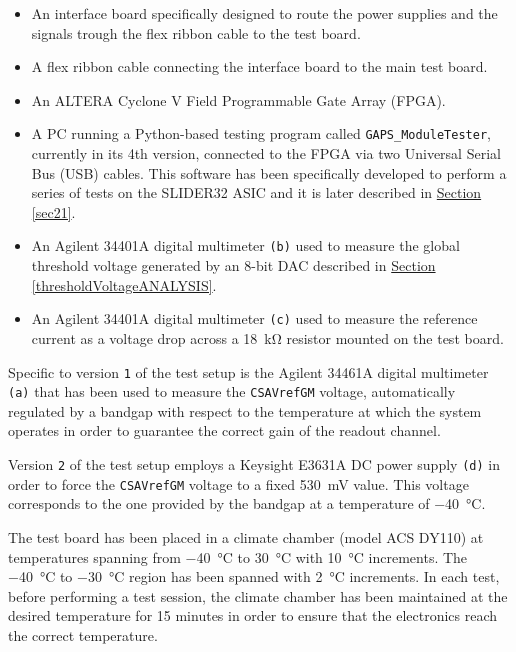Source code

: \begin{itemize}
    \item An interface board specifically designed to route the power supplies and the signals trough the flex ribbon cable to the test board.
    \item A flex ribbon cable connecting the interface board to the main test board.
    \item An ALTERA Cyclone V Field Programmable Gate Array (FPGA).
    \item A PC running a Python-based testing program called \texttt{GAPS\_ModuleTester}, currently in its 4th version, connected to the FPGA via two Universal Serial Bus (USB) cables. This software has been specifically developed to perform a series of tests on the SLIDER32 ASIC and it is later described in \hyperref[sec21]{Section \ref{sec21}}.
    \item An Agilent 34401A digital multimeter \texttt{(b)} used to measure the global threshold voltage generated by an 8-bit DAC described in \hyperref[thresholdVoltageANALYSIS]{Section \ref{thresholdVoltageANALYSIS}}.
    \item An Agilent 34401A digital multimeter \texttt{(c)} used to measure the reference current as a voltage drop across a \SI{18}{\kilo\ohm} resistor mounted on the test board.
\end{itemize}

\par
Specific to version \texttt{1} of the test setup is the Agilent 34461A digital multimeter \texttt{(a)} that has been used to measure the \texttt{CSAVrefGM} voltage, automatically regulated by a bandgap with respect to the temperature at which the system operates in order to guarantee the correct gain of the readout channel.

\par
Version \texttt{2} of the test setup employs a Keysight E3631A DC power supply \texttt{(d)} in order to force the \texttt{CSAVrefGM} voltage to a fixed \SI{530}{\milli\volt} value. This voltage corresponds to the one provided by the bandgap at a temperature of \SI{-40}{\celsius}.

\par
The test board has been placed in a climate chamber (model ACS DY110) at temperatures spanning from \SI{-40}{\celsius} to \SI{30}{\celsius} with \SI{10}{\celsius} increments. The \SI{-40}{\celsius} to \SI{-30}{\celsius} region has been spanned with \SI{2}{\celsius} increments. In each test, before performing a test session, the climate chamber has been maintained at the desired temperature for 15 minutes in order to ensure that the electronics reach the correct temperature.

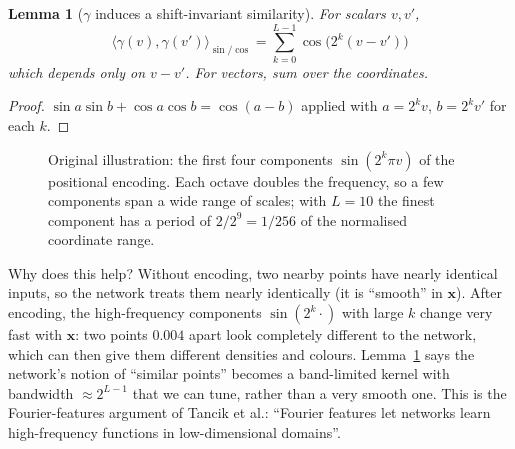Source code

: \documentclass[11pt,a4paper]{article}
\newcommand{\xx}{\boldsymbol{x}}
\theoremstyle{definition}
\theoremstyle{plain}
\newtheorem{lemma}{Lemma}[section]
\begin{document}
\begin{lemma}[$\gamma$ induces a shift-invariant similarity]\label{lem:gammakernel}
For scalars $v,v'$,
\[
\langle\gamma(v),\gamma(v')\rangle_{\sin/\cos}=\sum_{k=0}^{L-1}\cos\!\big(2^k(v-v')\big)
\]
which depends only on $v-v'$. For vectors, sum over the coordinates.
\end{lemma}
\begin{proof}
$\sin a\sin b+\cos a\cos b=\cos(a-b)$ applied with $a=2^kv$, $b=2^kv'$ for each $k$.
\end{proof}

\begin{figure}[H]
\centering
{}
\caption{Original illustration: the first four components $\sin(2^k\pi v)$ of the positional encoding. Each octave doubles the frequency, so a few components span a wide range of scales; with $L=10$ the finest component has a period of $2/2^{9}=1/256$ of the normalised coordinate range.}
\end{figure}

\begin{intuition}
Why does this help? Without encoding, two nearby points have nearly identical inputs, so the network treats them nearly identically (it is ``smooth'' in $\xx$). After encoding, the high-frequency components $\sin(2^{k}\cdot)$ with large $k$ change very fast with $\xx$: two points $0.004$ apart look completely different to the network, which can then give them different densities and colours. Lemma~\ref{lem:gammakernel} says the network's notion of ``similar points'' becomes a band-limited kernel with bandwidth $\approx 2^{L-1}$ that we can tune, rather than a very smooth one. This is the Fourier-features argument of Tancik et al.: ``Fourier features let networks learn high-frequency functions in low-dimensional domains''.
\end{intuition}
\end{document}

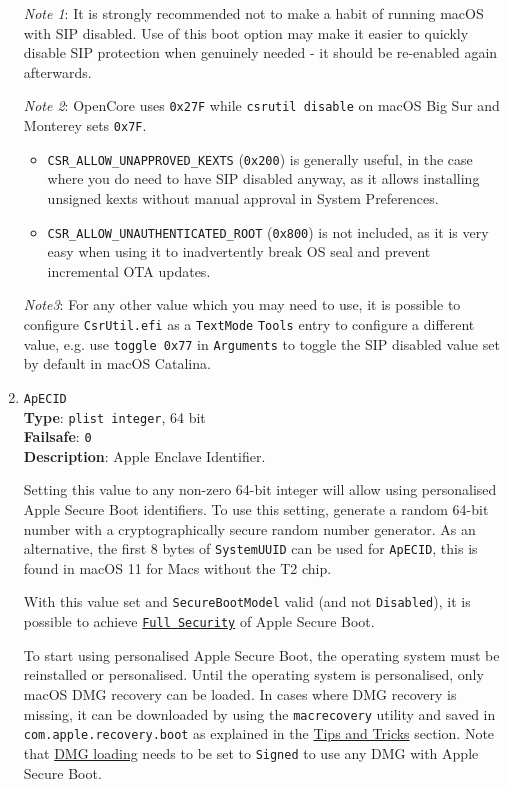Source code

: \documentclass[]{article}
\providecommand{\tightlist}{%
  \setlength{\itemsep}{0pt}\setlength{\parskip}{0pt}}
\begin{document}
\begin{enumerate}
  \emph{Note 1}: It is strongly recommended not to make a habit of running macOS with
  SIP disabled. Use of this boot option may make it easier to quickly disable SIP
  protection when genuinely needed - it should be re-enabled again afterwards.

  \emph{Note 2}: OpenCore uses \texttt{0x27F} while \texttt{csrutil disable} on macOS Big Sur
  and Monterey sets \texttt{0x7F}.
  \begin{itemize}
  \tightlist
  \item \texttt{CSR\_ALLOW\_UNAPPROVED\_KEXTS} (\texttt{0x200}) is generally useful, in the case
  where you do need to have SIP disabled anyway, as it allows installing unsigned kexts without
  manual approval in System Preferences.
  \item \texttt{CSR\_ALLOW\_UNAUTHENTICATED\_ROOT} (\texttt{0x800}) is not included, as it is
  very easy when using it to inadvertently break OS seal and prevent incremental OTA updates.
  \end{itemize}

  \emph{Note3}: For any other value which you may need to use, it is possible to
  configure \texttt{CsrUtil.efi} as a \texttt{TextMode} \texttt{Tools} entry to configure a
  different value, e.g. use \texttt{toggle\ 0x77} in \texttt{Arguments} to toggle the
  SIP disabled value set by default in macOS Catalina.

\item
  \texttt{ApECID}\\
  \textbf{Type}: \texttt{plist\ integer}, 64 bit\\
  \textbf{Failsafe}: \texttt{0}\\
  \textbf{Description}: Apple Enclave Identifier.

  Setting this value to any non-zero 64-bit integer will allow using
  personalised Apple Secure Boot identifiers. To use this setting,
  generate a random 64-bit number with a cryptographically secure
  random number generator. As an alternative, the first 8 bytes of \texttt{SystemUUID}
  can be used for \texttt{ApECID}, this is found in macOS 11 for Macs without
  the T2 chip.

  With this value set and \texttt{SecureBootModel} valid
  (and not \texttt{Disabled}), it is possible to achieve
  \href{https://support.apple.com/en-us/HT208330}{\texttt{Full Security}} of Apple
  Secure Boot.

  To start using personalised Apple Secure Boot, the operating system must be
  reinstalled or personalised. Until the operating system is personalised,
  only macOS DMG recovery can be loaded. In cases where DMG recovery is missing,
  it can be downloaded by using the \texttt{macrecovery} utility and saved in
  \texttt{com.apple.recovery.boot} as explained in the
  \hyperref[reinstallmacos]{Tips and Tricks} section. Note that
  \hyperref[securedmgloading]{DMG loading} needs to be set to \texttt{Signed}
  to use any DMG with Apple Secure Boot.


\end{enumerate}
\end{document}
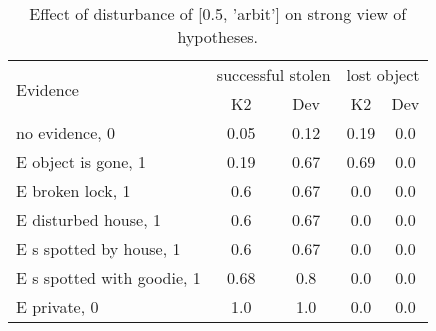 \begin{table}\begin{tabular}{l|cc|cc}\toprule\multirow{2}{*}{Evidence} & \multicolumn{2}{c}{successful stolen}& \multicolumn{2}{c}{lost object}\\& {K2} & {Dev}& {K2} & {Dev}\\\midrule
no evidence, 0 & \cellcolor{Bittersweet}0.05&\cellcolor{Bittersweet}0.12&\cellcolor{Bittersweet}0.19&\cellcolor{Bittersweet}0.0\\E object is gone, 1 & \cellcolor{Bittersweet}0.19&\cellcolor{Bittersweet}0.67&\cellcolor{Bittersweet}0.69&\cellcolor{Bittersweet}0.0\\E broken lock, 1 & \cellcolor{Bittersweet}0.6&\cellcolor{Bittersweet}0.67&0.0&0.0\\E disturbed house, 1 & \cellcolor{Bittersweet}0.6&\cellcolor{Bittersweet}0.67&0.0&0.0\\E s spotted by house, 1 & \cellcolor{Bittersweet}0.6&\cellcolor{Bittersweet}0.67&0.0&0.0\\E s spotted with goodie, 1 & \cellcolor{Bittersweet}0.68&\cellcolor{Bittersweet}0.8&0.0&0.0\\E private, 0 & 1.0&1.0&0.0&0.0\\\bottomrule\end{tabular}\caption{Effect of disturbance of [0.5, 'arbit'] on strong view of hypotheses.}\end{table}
● ● ● ● ● ● ●
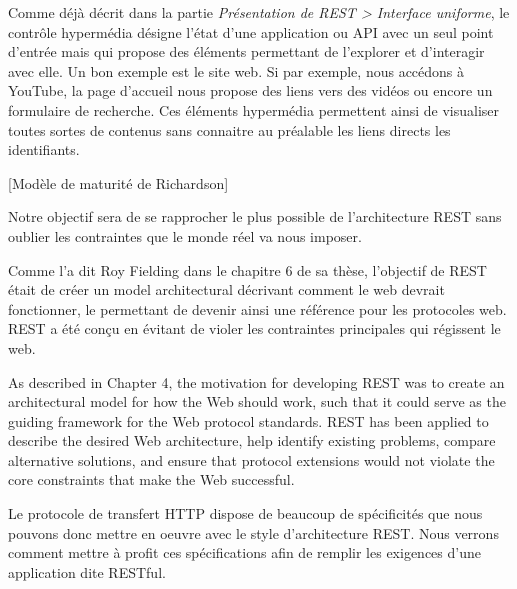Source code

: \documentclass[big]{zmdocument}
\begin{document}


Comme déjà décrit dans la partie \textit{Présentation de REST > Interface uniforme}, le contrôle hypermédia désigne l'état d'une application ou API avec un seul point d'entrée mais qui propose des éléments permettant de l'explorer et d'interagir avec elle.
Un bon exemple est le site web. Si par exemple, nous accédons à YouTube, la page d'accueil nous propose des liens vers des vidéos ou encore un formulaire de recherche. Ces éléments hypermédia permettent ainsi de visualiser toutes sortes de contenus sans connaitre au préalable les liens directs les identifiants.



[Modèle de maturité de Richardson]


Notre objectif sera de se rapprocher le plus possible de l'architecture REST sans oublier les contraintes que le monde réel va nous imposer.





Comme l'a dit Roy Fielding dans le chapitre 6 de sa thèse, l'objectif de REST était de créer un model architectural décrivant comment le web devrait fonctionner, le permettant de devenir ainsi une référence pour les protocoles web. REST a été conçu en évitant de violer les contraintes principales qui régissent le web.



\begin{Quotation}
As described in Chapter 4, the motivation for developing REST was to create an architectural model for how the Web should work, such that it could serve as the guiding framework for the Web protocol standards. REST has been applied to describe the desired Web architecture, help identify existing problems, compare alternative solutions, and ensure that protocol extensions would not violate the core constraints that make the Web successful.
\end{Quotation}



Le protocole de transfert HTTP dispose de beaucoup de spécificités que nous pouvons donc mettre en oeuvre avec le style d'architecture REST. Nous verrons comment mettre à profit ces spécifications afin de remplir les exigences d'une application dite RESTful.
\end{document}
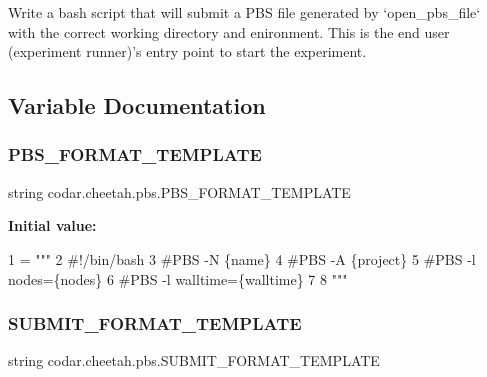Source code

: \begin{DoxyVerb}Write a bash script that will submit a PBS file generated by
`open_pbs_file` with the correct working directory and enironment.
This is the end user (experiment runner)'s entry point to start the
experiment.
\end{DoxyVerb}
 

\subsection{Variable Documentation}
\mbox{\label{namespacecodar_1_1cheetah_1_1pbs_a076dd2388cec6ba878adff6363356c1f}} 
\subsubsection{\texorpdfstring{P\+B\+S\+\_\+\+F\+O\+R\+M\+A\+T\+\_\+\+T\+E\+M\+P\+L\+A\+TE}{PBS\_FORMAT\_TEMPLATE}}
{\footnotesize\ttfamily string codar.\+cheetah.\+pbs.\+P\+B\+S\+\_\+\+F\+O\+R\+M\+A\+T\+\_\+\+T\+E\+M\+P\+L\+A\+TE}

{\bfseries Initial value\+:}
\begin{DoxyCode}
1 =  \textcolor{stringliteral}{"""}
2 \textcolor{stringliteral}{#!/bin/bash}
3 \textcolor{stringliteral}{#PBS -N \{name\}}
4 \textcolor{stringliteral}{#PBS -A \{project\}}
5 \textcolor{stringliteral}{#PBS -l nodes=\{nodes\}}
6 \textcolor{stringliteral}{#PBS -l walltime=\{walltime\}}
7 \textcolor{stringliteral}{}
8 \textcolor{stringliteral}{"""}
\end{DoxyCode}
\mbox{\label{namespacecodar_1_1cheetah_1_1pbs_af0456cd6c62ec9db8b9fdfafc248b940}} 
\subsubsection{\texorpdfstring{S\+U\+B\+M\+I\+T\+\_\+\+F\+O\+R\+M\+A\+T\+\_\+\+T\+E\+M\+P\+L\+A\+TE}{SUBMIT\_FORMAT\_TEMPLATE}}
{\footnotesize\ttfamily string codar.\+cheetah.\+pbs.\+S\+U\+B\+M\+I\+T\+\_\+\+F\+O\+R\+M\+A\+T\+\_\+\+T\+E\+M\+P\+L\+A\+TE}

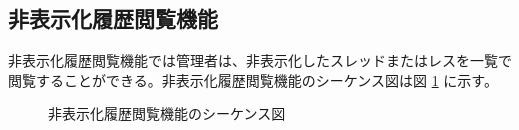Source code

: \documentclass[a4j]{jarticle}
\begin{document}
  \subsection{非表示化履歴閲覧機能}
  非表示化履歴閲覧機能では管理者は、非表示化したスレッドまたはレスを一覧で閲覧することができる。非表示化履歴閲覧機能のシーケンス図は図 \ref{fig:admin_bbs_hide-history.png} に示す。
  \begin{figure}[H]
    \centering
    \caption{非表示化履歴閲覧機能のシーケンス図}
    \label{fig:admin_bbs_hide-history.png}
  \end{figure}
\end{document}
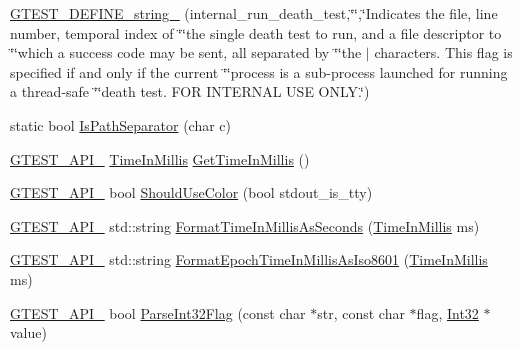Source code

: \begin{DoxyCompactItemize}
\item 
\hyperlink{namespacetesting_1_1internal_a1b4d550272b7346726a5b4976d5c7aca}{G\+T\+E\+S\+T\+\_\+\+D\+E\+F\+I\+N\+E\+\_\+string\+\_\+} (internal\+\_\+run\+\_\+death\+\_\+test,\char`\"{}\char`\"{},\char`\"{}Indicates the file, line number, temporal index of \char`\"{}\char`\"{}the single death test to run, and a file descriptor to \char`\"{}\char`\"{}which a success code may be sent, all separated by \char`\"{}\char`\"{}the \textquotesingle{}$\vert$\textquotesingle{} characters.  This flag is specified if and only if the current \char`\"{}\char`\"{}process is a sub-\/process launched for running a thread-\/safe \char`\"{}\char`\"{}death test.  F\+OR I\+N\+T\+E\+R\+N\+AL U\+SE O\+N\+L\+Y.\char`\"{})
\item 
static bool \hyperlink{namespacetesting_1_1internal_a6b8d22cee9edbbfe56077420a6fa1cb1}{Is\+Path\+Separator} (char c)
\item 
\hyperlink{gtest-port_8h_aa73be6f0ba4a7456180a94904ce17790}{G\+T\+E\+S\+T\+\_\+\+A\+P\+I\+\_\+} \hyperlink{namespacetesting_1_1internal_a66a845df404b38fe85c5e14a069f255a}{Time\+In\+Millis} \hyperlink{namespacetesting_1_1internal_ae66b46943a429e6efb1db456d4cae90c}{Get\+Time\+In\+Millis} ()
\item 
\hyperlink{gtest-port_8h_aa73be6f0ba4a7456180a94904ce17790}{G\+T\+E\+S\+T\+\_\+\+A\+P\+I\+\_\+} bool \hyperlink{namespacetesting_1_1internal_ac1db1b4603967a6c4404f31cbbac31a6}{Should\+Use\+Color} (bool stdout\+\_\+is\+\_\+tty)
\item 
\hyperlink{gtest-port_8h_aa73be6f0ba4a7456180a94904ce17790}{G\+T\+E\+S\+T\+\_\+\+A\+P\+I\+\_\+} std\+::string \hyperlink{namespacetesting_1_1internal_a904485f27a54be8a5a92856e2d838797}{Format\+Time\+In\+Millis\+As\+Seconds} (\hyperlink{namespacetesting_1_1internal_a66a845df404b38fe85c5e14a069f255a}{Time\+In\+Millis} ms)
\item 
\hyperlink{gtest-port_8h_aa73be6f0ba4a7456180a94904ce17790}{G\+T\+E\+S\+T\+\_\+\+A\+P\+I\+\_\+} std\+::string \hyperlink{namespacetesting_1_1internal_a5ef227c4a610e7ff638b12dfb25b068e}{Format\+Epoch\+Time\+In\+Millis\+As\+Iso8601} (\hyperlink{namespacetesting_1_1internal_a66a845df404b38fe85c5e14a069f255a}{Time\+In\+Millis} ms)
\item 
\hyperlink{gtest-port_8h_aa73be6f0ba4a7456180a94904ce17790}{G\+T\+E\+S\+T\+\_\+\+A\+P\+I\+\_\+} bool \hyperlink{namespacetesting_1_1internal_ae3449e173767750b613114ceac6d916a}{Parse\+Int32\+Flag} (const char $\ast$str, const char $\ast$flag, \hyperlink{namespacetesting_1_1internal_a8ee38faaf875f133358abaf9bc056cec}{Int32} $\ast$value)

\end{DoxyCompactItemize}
● ● ● ● ● ● ●
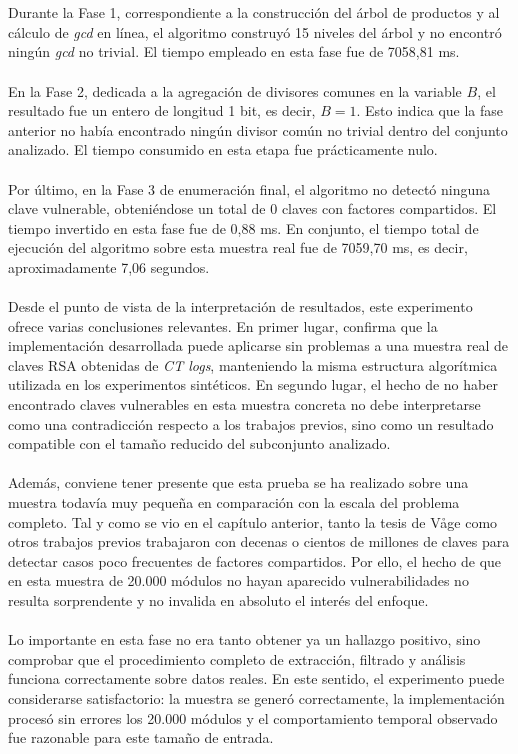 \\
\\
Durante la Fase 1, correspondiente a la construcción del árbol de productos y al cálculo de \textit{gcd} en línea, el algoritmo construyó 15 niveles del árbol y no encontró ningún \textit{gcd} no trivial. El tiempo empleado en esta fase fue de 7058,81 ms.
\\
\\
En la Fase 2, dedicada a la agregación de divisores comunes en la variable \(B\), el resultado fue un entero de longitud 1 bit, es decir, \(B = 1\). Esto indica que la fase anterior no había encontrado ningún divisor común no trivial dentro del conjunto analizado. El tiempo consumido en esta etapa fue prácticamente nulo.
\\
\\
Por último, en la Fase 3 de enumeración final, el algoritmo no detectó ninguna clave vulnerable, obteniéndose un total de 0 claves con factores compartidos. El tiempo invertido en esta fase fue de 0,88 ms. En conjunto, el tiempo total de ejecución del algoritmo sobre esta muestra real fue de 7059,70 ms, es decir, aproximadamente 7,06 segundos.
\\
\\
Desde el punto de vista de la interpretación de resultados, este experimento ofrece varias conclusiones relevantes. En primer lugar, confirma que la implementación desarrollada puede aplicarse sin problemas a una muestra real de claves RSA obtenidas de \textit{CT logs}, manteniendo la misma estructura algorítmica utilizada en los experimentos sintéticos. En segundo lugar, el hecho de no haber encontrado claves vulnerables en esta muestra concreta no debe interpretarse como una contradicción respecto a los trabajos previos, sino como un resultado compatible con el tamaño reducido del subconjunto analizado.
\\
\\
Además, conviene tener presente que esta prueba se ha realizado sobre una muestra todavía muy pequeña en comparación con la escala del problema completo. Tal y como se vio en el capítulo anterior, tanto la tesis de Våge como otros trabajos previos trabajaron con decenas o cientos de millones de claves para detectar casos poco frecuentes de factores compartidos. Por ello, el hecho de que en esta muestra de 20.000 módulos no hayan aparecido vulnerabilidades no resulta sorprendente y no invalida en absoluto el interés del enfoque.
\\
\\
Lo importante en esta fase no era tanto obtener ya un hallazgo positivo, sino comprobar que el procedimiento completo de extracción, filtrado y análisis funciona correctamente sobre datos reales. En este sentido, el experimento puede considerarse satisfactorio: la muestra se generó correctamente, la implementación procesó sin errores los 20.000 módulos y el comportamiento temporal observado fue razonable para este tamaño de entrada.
● ● ● ● ● ● ●
__EXERCISE GOAL__.
To answer, count the lines of the material that contain "ApECID" and give only that number.

__WRITTEN RESPONSE__.
2